It had annoyed Alex greatly in the beginning, but she’s too used to it now to really let it bother her. It’s not like she’s ever doing anything nefarious in there anyway, other than slacking off on her homework occasionally. And she doesn’t mind Kara visiting so much anymore.

Her desk faces the window, giving her an excellent view of the yard down below, and of the ocean beyond that. But when her chair is on the right angle, her peripheral vision stretches just enough for her to sense movement past her bedroom door.

Just like tonight.

Alex doesn’t think much of it at first. She assumes it’s just Mom doing laundry, or Dad pacing back and forth as he tries to solve a problem for work, or even Kara reading another of her dozens of story books she’s borrowed from the Library.

There’s movement again, and Alex head whips around quickly, just in time to see Kara. She was half right; Kara is pacing outside in the hall, but she isn’t reading a book.

She’s walking. Backwards.

Alex gets to her feet and crosses to the doorway just in time to see Kara coming back toward her, backwards again, and Alex suddenly realizes what she’s doing.

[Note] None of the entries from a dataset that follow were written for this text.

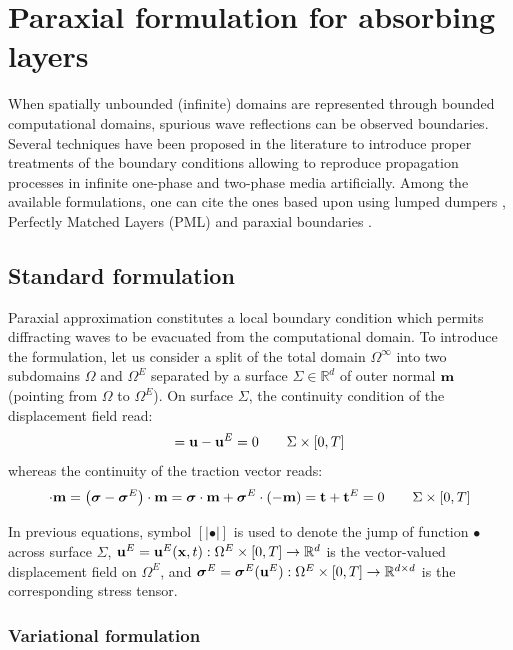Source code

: \documentclass{report}
\newcommand{\bx}{\textbf{x}}
\newcommand{\bu}{\textbf{u}}
\newcommand{\bt}{\boldsymbol t}
\def\bsigma{\mbox{\boldmath${\sigma}$}}
\def\bm{{\bf m}}
\def\bx{{\bf{x}}}
\def\bt{{\bf t}}
\def\bu{{\bf{u}}}
\begin{document}
\section{Paraxial formulation for absorbing layers}

When spatially unbounded (infinite) domains are represented through bounded computational domains, spurious wave reflections can be observed boundaries.
Several techniques have been proposed in the literature to introduce proper treatments of the boundary conditions allowing to reproduce propagation processes in infinite one-phase and two-phase media artificially. Among the available formulations, one can cite the ones based upon using lumped dumpers \cite{lysmer1969finite}, Perfectly Matched Layers
(PML) \cite{berenger1994perfectly} and paraxial boundaries \cite{engquist1977absorbing,clayton1977absorbing,aubry1985local,MODARESSI1994117}.

\subsection{Standard formulation}

Paraxial approximation constitutes a local boundary condition which permits diffracting waves to be evacuated from the computational domain. To introduce the formulation, let us consider a split of the total domain $\Omega^{\infty}$ into two subdomains $\Omega$ and $\Omega^{E}$ separated by a surface $\Sigma\in\mathbb{R}^{d}$ of outer normal $\bm{}$ (pointing from $\Omega$ to $\Omega^{E}$). On surface $\Sigma$, the continuity condition of the displacement field read:
\begin{equation}
[|\bu|]=\bu-\bu^{E}=0\qquad\Sigma\times[0,T]
\end{equation}
%
whereas the continuity of the traction vector reads:
%
\begin{equation}
[|\bsigma|]\cdot\bm{}=\left(\bsigma-\bsigma^{E}\right)\cdot\bm{}=\bsigma\cdot\bm{}+\bsigma^{E}\cdot(-\bm{})=\bt+\bt^{E}=0\qquad\Sigma\times[0,T]\label{eq:paraxial_continuity_t}
\end{equation}

In previous equations, symbol $[|\bullet|]$ is used to denote the jump of function $\bullet$ across surface $\Sigma$, $\bu^{E}=\bu^{E}(\bx,t):\Omega^{E}\times[0,T]\to\mathbb{R}^{d}$ is the vector-valued displacement field on $\Omega^{E}$, and $\bsigma^{E}=\bsigma^{E}(\bu^{E}):\Omega^{E}\times[0,T]\to\mathbb{R}^{d\times d}$ is the corresponding stress tensor.

\subsubsection{Variational formulation}
\end{document}
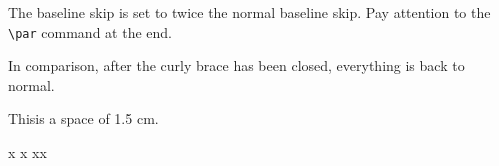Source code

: \documentclass{ctexart}
\begin{document}
{\linespread{1.0}\selectfont
The baseline skip is set to twice
the normal baseline skip.
Pay attention to the \verb|\par|
command at the end. \par}
In comparison, after the
curly brace has been closed,
everything is back to normal.

\quad

This\hspace{1.5cm}is a space
of 1.5 cm.

\quad

x
x
x\hspace{\fill}x
\end{document}
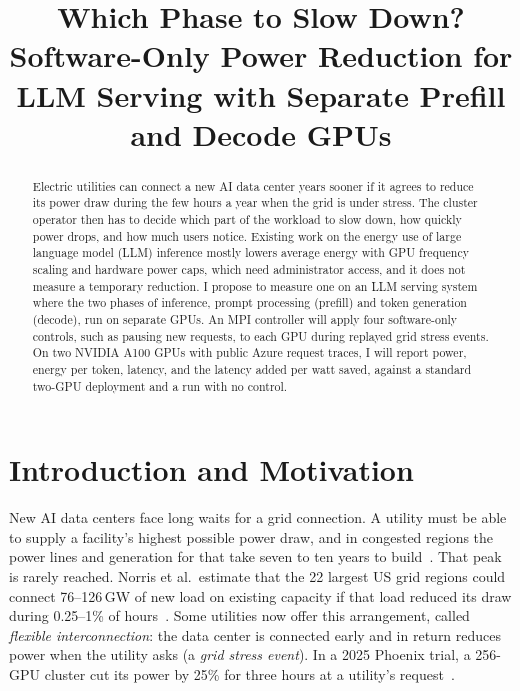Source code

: \documentclass[conference,10pt]{IEEEtran}
\begin{document}
\title{Which Phase to Slow Down? Software-Only Power Reduction for LLM Serving with Separate Prefill and Decode GPUs}

\author{
}

\maketitle

\begin{abstract}
Electric utilities can connect a new AI data center years sooner if it agrees to reduce its power draw during the few hours a year when the grid is under stress. The cluster operator then has to decide which part of the workload to slow down, how quickly power drops, and how much users notice. Existing work on the energy use of large language model (LLM) inference mostly lowers average energy with GPU frequency scaling and hardware power caps, which need administrator access, and it does not measure a temporary reduction. I propose to measure one on an LLM serving system where the two phases of inference, prompt processing (prefill) and token generation (decode), run on separate GPUs. An MPI controller will apply four software-only controls, such as pausing new requests, to each GPU during replayed grid stress events. On two NVIDIA A100 GPUs with public Azure request traces, I will report power, energy per token, latency, and the latency added per watt saved, against a standard two-GPU deployment and a run with no control.
\end{abstract}

\section{Introduction and Motivation}
New AI data centers face long waits for a grid connection. A utility must be able to supply a facility's highest possible power draw, and in congested regions the power lines and generation for that take seven to ten years to build~\cite{norris2025rethinking}. That peak is rarely reached. Norris et al.\ estimate that the 22 largest US grid regions could connect 76--126\,GW of new load on existing capacity if that load reduced its draw during 0.25--1\% of hours~\cite{norris2025rethinking}. Some utilities now offer this arrangement, called \emph{flexible interconnection}: the data center is connected early and in return reduces power when the utility asks (a \emph{grid stress event}). In a 2025 Phoenix trial, a 256-GPU cluster cut its power by 25\% for three hours at a utility's request~\cite{colangelo2025phoenix}.
\end{document}
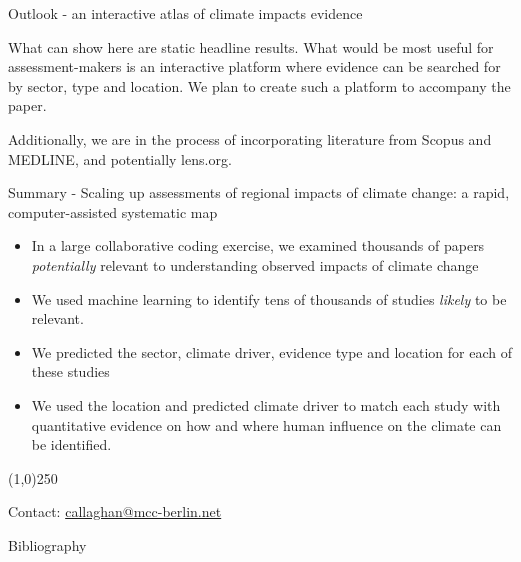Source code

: \documentclass[9pt]{beamer}
\begin{document}
\begin{frame}{Outlook - an interactive atlas of climate impacts evidence}

What can show here are static headline results. What would be most useful for assessment-makers is an interactive platform where evidence can be searched for by sector, type and location. We plan to create such a platform to accompany the paper. 

\medskip

Additionally, we are in the process of incorporating literature from Scopus and MEDLINE, and potentially lens.org.
\end{frame}



\begin{frame}{Summary - Scaling up assessments of regional impacts of climate change: a rapid, computer-assisted systematic map}

\begin{itemize}
	\item In a large collaborative coding exercise, we examined thousands of papers \textit{potentially} relevant to understanding observed impacts of climate change
	\item We used machine learning to identify tens of thousands of studies \textit{likely} to be relevant.
	\item We predicted the sector, climate driver, evidence type and location for each of these studies
	\item We used the location and predicted climate driver to match each study with quantitative evidence on how and where human influence on the climate can be identified.
\end{itemize}

\begin{center}
	\line(1,0){250}
	
	\medskip
	
	Contact: \url{callaghan@mcc-berlin.net}

\end{center}



\end{frame}

\begin{frame}{Bibliography}

\end{frame}
\end{document}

Kara doesn’t notice her straight away. She has headphones on; she’s listening to Alex’s old discman that she’d handed down to her just after she’d first arrived.

She only looks up when Kara bumps into her.

“Oh, Alex!’ Kara breathes, swiping the headphones from her ears.

Alex pulls her into her room, and looks her up and down. “Were you just _moonwalking_?”

“Eliza showed me this man on the television, Michael Jackson?’ Kara beamed up at her. ‘He is a very good dancer. Do you know him? Anyway, he did this dance…’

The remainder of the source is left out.